Siehe auch mein obiges Beispiel: nicht mal der Grundstückseigentümer kann das Campieren so einfach zulassen - das darf er nämlich gar nicht.

Gruß

Lajos


----------



## Lajos1 (23. Dezember 2022)

Taxidermist schrieb:


> .
> Dabei bin ich aber bemüht, die Nacht wenigstens im Stuhl zu verbringen, also unmittelbar bei den Ruten.
> Aber irgendwann gehen einfach die Augen zu, dabei könnte man mich sicher auch fotografieren, wie in Österreich passiert.


Hallo,

habe da mal mit einem Fischereiaufseher darüber geredet.

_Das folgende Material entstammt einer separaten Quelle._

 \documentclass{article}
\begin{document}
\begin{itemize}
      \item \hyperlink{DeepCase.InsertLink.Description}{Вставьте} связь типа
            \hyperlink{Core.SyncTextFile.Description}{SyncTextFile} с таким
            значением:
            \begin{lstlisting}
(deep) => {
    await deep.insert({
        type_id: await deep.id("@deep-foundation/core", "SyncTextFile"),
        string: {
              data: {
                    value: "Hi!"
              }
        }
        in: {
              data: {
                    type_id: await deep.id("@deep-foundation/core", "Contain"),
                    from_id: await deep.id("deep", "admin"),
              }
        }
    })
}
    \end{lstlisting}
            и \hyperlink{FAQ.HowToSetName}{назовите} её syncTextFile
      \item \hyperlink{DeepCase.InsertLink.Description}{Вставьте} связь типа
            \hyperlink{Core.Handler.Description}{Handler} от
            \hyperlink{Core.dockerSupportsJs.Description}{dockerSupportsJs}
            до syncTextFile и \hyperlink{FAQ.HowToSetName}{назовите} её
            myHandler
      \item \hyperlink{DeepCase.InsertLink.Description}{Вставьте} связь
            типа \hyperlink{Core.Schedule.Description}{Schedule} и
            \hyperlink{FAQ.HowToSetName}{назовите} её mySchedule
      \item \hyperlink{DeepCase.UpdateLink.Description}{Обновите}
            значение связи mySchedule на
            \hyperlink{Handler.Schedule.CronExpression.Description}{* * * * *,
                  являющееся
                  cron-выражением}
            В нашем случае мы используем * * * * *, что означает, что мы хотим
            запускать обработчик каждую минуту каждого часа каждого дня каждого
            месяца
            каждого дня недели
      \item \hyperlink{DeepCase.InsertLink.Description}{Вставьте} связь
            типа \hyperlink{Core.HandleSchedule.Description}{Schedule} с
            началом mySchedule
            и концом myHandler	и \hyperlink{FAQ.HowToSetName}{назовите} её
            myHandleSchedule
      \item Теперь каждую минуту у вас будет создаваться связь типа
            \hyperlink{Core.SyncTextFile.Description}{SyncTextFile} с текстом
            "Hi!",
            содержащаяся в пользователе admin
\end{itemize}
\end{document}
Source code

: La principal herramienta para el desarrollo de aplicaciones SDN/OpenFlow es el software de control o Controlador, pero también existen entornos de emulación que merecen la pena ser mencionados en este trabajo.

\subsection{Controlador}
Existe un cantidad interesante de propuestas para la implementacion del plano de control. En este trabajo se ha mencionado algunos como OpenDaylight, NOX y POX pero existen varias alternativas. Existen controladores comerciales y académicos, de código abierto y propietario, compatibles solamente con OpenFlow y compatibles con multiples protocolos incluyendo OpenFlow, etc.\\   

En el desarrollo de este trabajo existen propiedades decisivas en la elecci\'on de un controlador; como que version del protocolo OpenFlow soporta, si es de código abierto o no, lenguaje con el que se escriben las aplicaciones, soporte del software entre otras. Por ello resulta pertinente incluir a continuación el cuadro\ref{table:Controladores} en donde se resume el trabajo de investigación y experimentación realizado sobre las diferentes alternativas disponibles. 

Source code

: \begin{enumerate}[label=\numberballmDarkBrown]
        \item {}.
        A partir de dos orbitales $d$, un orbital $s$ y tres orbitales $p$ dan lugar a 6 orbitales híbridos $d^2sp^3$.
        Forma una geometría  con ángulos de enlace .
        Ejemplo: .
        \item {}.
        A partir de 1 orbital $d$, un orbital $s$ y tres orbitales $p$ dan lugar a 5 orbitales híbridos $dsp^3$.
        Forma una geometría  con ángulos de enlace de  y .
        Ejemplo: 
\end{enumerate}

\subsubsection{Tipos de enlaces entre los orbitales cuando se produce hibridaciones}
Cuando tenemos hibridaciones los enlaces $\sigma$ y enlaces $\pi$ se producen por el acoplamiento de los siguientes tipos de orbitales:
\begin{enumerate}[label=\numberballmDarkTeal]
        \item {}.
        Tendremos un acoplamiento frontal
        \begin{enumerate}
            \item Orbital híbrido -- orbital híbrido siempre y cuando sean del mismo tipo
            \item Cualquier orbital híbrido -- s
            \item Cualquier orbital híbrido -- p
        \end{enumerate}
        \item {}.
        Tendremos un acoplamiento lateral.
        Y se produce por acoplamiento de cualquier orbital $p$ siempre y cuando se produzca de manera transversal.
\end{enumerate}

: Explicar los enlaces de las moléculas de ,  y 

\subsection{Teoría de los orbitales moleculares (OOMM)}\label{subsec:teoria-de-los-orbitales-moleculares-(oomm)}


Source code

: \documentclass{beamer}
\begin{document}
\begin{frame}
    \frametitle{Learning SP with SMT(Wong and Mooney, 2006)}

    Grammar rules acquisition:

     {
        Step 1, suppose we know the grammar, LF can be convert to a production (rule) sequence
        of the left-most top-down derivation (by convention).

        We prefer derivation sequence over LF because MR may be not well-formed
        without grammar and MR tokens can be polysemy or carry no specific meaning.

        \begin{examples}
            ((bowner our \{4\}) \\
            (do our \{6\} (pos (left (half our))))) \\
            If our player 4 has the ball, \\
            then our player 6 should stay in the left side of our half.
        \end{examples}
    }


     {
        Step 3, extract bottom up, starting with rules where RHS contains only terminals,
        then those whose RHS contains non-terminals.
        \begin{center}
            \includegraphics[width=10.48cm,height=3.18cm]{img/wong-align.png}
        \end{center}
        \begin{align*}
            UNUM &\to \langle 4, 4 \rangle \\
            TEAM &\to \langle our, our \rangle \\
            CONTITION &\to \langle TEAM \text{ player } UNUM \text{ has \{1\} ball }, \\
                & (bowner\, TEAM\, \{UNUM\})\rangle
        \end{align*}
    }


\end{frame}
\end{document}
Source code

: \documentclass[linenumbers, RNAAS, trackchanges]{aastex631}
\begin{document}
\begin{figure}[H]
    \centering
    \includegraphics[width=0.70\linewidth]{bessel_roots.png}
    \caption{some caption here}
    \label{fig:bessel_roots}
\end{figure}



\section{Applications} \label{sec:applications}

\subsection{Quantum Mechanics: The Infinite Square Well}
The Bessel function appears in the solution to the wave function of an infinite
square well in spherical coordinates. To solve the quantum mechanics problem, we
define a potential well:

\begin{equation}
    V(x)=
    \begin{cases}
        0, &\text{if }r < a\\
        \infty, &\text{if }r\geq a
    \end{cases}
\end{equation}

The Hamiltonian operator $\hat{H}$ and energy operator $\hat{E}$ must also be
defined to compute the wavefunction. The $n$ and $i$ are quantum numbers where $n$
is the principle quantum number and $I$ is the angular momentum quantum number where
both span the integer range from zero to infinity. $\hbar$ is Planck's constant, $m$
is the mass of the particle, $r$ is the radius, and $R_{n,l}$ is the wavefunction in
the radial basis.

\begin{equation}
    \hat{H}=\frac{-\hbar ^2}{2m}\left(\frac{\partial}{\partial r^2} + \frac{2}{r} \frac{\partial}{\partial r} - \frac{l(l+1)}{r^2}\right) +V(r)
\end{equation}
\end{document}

Der sagte; keiner sagt etwas, wenn da einer im Stuhl eingepennt ist, aber im Zelt liegen und schlafen und gleichzeitig die Angeln im Wasser haben, das geht nicht.

Petri Heil

Lajos


----------



## fishhawk (23. Dezember 2022)

Hallo,


Lajos1 schrieb:


> ein Wetterschutz ist es dann nicht meh


Ein Wetterschutz soll z.B. vor Feuchtigkeit oder starker Sonne schützen.  Soweit ich weiß ist in Kärnten aber  eine Fischerliege im Wetterschutz erlaubt, wenn dabei geangelt wird.



Lajos1 schrieb:


> aber im Zelt liegen und schlafen und gleichzeitig die Angeln im Wasser haben, das geht nicht


In Bayern wird das wegen § 16 Abs 2 wohl so so ausgelegt.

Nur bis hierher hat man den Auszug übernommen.